If it's sitting reasonably flush, and looks okay, then the issue you need to address is safety. Take a 2-ft piece of wire, and wrap one end through a screw-hole in the grate, and the other end through a screw-hole in the ductwork. Now, no matter what the screws do, it will never fall on your bed. The most it will do is swing precariously about a foot from the ceiling.
posted by aimedwander at 11:56 AM on September 4 [1 favorite]


You want to leave it accessible in case you need to remove it, so even if you could easily stick stuff to drywall it might not be the best idea.

One side screws into the ceiling just fine, right? What I would do is unscrew the thing, bolt a c bracket the width of the ceiling material (like this probably?) to the loose side through that screw hole, lip it over the ceiling drywall piece it's supposed to attach to, then securely screw in the other side.

(Because it sounds to me like there is no actual ceiling part to drive the screw through on that side...if the screw hole itself is just too big, do what bondcliff suggests.)
posted by phunniemee at 11:56 AM on September 4 [1 favorite]


Get a strip of wood an inch or two longer than the size of the hole, and make a little pilot hole halfway along. Place this strip above the missing screw-hole so that it rests on the drywall at each end. Then you can screw through the grate hole into the wood. This will pull the grate tightly up to the ceiling with no danger of the thing falling down.
posted by pipeski at 12:02 PM on September 4


Those registers have two screws, one on each side. If the other side's screwed in properly (get on a ladder or your bed and tug on the register gently to see), it won't fall. It might look wobbly, but if you're not mechanically inclined enough to put a properly-angled screw through the side with an apparently ineffective screw, I wouldn't worry about doing any of the other things people are suggesting. It's not going to fall on you.
posted by resurrexit at 12:07 PM on September 4


I can't fathom needing to remove this grate. It hasn't been removed in 20 years.

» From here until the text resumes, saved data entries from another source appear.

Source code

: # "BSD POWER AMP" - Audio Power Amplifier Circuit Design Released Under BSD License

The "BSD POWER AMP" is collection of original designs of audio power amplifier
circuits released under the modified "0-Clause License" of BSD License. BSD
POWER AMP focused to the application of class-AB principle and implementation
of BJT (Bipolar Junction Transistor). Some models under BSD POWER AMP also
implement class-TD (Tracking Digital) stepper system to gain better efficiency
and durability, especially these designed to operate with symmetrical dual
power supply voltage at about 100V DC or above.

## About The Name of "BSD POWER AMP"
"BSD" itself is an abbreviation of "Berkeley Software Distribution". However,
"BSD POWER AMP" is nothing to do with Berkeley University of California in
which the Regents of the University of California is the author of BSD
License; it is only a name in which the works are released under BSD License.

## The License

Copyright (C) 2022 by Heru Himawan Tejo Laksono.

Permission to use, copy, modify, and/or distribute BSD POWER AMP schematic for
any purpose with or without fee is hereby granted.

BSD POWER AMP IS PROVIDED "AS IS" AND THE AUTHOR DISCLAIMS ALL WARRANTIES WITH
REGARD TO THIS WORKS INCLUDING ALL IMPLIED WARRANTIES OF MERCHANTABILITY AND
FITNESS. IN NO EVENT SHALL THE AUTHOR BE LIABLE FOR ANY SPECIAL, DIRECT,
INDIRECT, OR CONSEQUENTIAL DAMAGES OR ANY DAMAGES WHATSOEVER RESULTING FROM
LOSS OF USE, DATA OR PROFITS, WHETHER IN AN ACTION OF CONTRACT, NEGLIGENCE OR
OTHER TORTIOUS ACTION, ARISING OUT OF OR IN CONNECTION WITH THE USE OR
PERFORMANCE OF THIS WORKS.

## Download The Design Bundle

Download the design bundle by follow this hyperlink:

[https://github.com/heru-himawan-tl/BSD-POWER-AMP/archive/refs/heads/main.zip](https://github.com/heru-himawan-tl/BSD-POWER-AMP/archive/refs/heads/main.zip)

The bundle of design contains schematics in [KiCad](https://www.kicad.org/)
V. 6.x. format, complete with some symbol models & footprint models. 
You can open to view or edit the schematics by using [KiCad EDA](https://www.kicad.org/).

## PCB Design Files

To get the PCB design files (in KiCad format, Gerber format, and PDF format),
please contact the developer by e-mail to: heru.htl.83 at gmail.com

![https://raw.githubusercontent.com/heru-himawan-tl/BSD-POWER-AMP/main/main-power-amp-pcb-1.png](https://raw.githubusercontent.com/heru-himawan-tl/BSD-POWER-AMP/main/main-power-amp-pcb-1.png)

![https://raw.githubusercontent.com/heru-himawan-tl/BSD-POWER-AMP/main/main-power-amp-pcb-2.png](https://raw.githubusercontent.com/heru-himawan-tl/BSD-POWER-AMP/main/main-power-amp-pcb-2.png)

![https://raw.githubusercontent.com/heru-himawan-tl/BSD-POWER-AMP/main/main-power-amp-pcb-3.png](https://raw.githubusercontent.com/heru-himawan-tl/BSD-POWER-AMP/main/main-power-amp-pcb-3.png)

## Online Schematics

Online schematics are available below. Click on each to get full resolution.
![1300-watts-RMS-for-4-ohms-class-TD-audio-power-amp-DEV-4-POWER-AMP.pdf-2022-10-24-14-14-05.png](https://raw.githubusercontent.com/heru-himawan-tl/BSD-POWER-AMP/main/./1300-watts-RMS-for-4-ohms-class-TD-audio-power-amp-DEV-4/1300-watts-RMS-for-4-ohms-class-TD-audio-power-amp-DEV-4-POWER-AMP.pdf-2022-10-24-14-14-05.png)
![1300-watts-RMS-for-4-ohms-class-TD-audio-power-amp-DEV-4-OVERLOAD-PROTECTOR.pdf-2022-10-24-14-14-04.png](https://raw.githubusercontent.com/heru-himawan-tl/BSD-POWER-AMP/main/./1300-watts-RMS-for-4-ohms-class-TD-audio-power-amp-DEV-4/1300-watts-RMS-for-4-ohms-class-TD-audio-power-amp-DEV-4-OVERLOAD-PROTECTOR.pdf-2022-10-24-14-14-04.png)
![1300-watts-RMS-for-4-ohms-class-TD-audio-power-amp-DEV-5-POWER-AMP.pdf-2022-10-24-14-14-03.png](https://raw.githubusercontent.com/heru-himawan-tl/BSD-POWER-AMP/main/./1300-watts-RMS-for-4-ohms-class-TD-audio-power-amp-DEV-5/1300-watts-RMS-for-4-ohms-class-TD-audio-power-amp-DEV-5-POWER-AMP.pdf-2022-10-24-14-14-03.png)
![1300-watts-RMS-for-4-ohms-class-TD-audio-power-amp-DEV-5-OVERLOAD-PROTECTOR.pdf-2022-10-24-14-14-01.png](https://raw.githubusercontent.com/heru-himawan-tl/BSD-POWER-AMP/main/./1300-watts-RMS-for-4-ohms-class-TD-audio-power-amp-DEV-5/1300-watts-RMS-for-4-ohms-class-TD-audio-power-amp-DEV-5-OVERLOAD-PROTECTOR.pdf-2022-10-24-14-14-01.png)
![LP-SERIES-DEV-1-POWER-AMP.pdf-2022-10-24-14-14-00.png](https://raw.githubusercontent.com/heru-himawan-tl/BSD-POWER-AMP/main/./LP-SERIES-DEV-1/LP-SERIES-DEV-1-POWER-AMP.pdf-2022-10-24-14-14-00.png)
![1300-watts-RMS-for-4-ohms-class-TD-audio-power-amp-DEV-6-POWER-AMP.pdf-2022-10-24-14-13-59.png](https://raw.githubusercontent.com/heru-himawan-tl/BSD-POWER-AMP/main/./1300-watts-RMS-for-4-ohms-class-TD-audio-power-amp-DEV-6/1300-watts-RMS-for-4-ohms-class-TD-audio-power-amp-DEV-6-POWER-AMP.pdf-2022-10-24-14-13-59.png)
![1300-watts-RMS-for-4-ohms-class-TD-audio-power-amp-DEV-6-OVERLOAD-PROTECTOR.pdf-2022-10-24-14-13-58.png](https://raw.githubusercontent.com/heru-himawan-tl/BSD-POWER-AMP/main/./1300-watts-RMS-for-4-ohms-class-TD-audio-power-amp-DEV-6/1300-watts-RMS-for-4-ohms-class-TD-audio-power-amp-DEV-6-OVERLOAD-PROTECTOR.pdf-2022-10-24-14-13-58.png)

brainmouse is right - it's impossible to use an anchor or anything. The edge of drywall that the screw was dubiously screwed into has disintegrated into drywall dust over the years.

The grate leads to a metal duct, there is no access to joists. I can't put anything across the hole (a la pipeski) because the hole is exactly the size of the duct.

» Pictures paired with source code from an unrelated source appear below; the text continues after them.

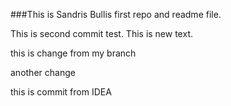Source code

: ###This is Sandris Bullis first repo and readme file.

This is second commit test.
This is new text.


this is change from my branch

another change



this is commit from IDEA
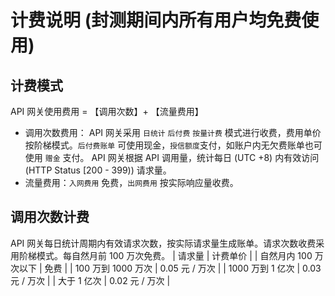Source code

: # 计费说明 (封测期间内所有用户均免费使用)

## 计费模式
API 网关使用费用 = 【调用次数】+ 【流量费用】

* 调用次数费用： API 网关采用 `日统计` `后付费` `按量计费` 模式进行收费，费用单价按阶梯模式。`后付费账单` 可使用现金，`授信额度`支付，如账户内无欠费账单也可使用
`赠金` 支付。 API 网关根据 API 调用量，统计每日 (UTC +8) 内有效访问(HTTP Status [200 - 399)) 请求量。
* 流量费用：`入网费用` 免费，`出网费用` 按实际响应量收费。


## 调用次数计费
API 网关每日统计周期内有效请求次数，按实际请求量生成账单。请求次数收费采用阶梯模式。每自然月前 100 万次免费。
|  请求量  | 计费单价 |
| 自然月内 100 万次以下 | 免费 |
| 100 万到 1000 万次 | 0.05 元 / 万次 |
| 1000 万到 1 亿次 | 0.03 元 / 万次 |
| 大于 1 亿次 | 0.02 元 / 万次 |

I wouldn't worry about this whole situation, really, except the gap seems to be getting bigger and either hot or cold air is being pushed through the grate at a fairly strong gust-factor, off and on (as the heat/AC cycles), 300 days a year or so. I have no real confidence in the integrity of the second screw.

Since I am not (a) very handy (b) interested in doing intensive over-my-head repairs while standing on my bed, I'm still holding out hope for a sticky solution...
posted by nkknkk at 1:35 PM on September 4


sugru is definitely not going to work for this task.

If there's a stud on the crumbly side anywhere nearby, you could always get a really long screw and screw it at an angle. That's probably the easiest solution.

Another easy solution is to just take off the grate. Ugly, but easy. A temporary fix until you get something better?

Since you want a sticky solution, I think gorilla tape would do the job - it's like uber duct tape. Take the grate off, clean the back of it really well with rubbing alcohol so the tape can stick (and the side of the duct), tape the backside of the grate to the duct on the side that's messed up, and screw the screw back in on the other side. If you're careful it shouldn't be noticeable from the front.
posted by zug at 3:29 PM on September 4


String/rope is another possibility if there's something to tie it to anywhere around.
posted by zug at 3:31 PM on September 4


If there's a duct, the grate should screw to that, not the drywall. Look closely and see if there is a metal flange on the duct for a screw to screw into. Can you just tighten that screw that's up there now? Are you sure it hasn't just vibrated loose over the years and is still screwed into something solid and just needs to be tightened?

If it is just screwed into the drywall and the drywall has crumbled away over the years, just drill a hole through the flange where there is solid drywall underneath and screw it in there.